EXERCISE REQUIREMENTS
Copy out the lines of the records below, and only those lines, from the one with "Tại hướng khác, tên" through the one with "cười lên tiếng.", exactly as they appear.

DATASET ENTRIES
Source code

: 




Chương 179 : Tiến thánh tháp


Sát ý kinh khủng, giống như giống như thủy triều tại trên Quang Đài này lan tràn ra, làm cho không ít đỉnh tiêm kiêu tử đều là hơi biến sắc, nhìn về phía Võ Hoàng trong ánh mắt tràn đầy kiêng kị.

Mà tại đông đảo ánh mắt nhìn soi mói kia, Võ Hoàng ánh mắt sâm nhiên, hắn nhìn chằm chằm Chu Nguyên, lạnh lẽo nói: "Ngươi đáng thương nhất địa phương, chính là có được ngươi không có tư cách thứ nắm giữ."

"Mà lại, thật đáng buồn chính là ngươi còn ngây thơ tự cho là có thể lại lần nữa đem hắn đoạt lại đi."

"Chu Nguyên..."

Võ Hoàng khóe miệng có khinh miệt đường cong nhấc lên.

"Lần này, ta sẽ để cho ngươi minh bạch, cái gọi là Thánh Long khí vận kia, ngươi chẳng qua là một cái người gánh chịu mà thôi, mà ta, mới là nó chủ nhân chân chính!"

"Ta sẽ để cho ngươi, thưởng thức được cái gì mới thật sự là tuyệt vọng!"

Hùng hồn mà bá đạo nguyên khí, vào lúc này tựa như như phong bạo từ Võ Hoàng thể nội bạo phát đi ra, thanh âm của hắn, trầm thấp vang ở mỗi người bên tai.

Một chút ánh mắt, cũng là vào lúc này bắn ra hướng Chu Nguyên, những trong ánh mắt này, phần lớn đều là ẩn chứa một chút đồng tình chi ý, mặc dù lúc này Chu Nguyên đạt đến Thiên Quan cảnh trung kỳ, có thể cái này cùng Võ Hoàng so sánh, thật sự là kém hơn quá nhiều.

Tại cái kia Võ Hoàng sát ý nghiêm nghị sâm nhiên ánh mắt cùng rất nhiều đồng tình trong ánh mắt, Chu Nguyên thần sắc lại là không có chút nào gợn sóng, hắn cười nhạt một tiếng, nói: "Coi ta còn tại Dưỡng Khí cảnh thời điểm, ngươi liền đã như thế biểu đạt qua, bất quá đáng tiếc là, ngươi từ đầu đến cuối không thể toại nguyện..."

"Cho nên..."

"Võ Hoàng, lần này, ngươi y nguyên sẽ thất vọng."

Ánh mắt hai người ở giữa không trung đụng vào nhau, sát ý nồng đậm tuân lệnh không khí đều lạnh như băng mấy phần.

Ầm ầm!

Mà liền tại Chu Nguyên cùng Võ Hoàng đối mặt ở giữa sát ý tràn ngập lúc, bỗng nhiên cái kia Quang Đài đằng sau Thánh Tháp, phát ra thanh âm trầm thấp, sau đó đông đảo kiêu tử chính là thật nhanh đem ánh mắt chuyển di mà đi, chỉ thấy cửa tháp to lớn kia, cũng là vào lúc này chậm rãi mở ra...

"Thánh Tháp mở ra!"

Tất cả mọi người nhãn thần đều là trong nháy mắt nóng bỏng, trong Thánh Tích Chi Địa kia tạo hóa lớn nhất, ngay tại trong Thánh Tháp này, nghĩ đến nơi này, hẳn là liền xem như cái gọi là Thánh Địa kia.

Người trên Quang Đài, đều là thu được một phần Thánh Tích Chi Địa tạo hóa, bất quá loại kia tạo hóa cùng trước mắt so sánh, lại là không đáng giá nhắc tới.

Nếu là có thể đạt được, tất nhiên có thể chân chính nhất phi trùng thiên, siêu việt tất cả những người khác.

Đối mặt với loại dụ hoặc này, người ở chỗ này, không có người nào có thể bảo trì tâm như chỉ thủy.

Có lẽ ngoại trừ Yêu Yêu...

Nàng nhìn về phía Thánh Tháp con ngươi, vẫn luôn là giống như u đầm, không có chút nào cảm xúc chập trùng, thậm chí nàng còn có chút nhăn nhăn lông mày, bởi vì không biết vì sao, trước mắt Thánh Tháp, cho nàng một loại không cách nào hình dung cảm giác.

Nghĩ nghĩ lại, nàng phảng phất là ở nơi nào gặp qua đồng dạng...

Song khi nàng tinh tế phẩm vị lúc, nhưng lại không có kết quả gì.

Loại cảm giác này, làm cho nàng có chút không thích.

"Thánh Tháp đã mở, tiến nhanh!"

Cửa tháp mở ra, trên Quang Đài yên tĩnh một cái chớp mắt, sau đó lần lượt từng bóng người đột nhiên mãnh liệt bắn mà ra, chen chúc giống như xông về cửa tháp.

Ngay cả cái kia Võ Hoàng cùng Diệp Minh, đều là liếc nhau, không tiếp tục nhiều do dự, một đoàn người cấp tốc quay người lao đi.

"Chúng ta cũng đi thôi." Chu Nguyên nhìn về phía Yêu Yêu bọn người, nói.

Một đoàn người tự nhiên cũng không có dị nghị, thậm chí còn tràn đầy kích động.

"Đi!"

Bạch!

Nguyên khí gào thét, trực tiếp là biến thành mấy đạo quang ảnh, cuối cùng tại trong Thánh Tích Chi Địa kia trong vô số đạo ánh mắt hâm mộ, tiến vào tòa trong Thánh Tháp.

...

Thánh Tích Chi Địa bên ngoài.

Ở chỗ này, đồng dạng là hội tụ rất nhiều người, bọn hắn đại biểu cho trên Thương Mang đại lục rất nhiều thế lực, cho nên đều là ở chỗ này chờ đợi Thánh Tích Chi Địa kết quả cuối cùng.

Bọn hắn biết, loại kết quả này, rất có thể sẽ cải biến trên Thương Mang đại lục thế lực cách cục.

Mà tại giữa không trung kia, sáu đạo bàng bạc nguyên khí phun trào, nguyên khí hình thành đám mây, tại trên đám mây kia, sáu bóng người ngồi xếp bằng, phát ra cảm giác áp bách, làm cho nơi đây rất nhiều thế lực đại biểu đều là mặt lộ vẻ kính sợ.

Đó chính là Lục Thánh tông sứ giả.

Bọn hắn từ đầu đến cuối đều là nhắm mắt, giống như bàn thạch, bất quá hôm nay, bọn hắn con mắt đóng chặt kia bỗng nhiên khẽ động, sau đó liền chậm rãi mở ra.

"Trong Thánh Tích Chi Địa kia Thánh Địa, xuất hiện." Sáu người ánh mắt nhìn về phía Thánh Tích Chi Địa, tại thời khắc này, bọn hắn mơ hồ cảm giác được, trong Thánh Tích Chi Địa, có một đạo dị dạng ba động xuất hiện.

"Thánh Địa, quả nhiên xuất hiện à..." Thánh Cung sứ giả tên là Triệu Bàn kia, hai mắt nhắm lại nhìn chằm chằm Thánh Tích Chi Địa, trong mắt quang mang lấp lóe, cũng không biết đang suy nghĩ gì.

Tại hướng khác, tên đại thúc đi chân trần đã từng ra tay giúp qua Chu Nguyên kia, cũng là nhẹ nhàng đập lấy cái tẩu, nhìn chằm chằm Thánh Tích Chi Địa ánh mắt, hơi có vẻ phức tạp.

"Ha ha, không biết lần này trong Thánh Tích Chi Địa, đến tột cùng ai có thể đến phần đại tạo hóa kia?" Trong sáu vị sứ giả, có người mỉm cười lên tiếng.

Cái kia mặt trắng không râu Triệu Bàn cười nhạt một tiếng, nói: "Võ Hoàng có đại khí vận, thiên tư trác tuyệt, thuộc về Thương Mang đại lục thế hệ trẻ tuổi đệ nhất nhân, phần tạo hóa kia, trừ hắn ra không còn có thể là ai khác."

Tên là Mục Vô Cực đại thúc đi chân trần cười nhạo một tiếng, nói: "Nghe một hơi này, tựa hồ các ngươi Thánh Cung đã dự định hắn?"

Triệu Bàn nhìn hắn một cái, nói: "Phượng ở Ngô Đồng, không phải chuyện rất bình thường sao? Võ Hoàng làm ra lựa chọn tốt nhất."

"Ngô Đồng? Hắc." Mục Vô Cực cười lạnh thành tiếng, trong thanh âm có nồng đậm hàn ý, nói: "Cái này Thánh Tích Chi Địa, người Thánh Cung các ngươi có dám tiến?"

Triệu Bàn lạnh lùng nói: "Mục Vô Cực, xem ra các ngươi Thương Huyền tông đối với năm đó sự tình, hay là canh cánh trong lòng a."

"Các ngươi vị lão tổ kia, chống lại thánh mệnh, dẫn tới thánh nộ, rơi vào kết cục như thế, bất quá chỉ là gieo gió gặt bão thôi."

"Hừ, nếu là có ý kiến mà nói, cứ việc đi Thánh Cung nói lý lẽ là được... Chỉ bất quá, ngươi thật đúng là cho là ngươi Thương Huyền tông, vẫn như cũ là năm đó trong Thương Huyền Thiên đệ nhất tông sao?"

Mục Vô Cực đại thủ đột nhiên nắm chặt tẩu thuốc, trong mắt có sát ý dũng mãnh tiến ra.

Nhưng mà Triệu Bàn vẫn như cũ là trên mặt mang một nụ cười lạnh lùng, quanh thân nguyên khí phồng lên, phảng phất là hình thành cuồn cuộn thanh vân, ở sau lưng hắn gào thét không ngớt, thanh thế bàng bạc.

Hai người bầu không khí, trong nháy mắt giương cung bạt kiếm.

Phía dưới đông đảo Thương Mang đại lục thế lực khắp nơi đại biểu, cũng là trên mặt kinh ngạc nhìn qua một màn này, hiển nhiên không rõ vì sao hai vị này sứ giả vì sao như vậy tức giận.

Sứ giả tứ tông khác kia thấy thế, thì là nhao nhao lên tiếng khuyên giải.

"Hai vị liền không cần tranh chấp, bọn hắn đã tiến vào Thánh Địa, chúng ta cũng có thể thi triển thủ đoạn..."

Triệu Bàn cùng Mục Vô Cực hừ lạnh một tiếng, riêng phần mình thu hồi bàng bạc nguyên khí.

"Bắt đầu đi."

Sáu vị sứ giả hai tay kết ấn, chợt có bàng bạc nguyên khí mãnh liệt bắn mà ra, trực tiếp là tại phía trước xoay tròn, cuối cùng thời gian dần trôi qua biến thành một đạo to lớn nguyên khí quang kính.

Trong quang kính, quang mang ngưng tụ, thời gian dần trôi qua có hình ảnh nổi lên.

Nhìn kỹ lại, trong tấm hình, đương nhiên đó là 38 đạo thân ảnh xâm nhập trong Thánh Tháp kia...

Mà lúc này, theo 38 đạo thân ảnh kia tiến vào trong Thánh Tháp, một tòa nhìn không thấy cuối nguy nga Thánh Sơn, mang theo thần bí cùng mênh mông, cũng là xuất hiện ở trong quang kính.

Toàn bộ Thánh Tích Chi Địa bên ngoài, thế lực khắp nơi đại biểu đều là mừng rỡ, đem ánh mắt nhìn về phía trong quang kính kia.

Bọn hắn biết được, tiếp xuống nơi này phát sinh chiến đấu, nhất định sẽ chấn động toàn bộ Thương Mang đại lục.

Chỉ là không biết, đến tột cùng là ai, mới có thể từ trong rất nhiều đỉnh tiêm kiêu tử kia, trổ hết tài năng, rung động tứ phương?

TASK SOLUTION
Tại hướng khác, tên đại thúc đi chân trần đã từng ra tay giúp qua Chu Nguyên kia, cũng là nhẹ nhàng đập lấy cái tẩu, nhìn chằm chằm Thánh Tích Chi Địa ánh mắt, hơi có vẻ phức tạp.

"Ha ha, không biết lần này trong Thánh Tích Chi Địa, đến tột cùng ai có thể đến phần đại tạo hóa kia?" Trong sáu vị sứ giả, có người mỉm cười lên tiếng.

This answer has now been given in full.